• REQUIREMENT
With nothing added and nothing dropped, write out all of the entries below.

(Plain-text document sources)
--- --- ---
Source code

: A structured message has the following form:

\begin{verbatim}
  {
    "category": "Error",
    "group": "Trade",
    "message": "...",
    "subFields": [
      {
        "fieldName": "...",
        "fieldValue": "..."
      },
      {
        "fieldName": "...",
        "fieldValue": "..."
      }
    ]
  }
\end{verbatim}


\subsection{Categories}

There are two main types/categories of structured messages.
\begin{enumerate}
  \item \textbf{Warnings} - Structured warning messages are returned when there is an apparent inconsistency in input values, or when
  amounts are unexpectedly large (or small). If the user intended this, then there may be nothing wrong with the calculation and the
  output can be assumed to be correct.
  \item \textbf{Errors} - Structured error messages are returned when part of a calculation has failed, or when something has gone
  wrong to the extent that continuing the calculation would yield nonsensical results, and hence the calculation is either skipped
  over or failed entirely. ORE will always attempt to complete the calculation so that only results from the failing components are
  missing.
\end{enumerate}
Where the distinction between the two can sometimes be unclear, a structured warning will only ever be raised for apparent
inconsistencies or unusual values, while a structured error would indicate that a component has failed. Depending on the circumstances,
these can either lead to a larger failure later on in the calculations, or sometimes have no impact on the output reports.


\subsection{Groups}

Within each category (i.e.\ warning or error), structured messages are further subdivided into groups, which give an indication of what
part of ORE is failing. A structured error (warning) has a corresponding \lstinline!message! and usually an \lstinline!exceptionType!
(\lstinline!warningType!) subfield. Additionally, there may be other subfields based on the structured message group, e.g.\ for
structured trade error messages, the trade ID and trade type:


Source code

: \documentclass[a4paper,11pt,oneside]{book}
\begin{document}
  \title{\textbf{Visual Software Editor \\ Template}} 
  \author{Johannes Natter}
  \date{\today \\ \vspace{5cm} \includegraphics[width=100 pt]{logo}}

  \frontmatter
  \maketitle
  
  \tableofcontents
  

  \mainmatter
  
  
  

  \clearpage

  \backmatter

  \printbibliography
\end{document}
--- --- ---
• ANSWER BOX
Source code

: A structured message has the following form:

\begin{verbatim}
  {
    "category": "Error",
    "group": "Trade",
    "message": "...",
    "subFields": [
      {
        "fieldName": "...",
        "fieldValue": "..."
      },
      {
        "fieldName": "...",
        "fieldValue": "..."
      }
    ]
  }
\end{verbatim}


\subsection{Categories}

There are two main types/categories of structured messages.
\begin{enumerate}
  \item \textbf{Warnings} - Structured warning messages are returned when there is an apparent inconsistency in input values, or when
  amounts are unexpectedly large (or small). If the user intended this, then there may be nothing wrong with the calculation and the
  output can be assumed to be correct.
  \item \textbf{Errors} - Structured error messages are returned when part of a calculation has failed, or when something has gone
  wrong to the extent that continuing the calculation would yield nonsensical results, and hence the calculation is either skipped
  over or failed entirely. ORE will always attempt to complete the calculation so that only results from the failing components are
  missing.
\end{enumerate}
Where the distinction between the two can sometimes be unclear, a structured warning will only ever be raised for apparent
inconsistencies or unusual values, while a structured error would indicate that a component has failed. Depending on the circumstances,
these can either lead to a larger failure later on in the calculations, or sometimes have no impact on the output reports.


\subsection{Groups}

Within each category (i.e.\ warning or error), structured messages are further subdivided into groups, which give an indication of what
part of ORE is failing. A structured error (warning) has a corresponding \lstinline!message! and usually an \lstinline!exceptionType!
(\lstinline!warningType!) subfield. Additionally, there may be other subfields based on the structured message group, e.g.\ for
structured trade error messages, the trade ID and trade type:


Source code

: \documentclass[a4paper,11pt,oneside]{book}
\begin{document}
  \title{\textbf{Visual Software Editor \\ Template}} 
  \author{Johannes Natter}
  \date{\today \\ \vspace{5cm} \includegraphics[width=100 pt]{logo}}

  \frontmatter
  \maketitle
  
  \tableofcontents
  

  \mainmatter
  
  
  

  \clearpage

  \backmatter

  \printbibliography
\end{document}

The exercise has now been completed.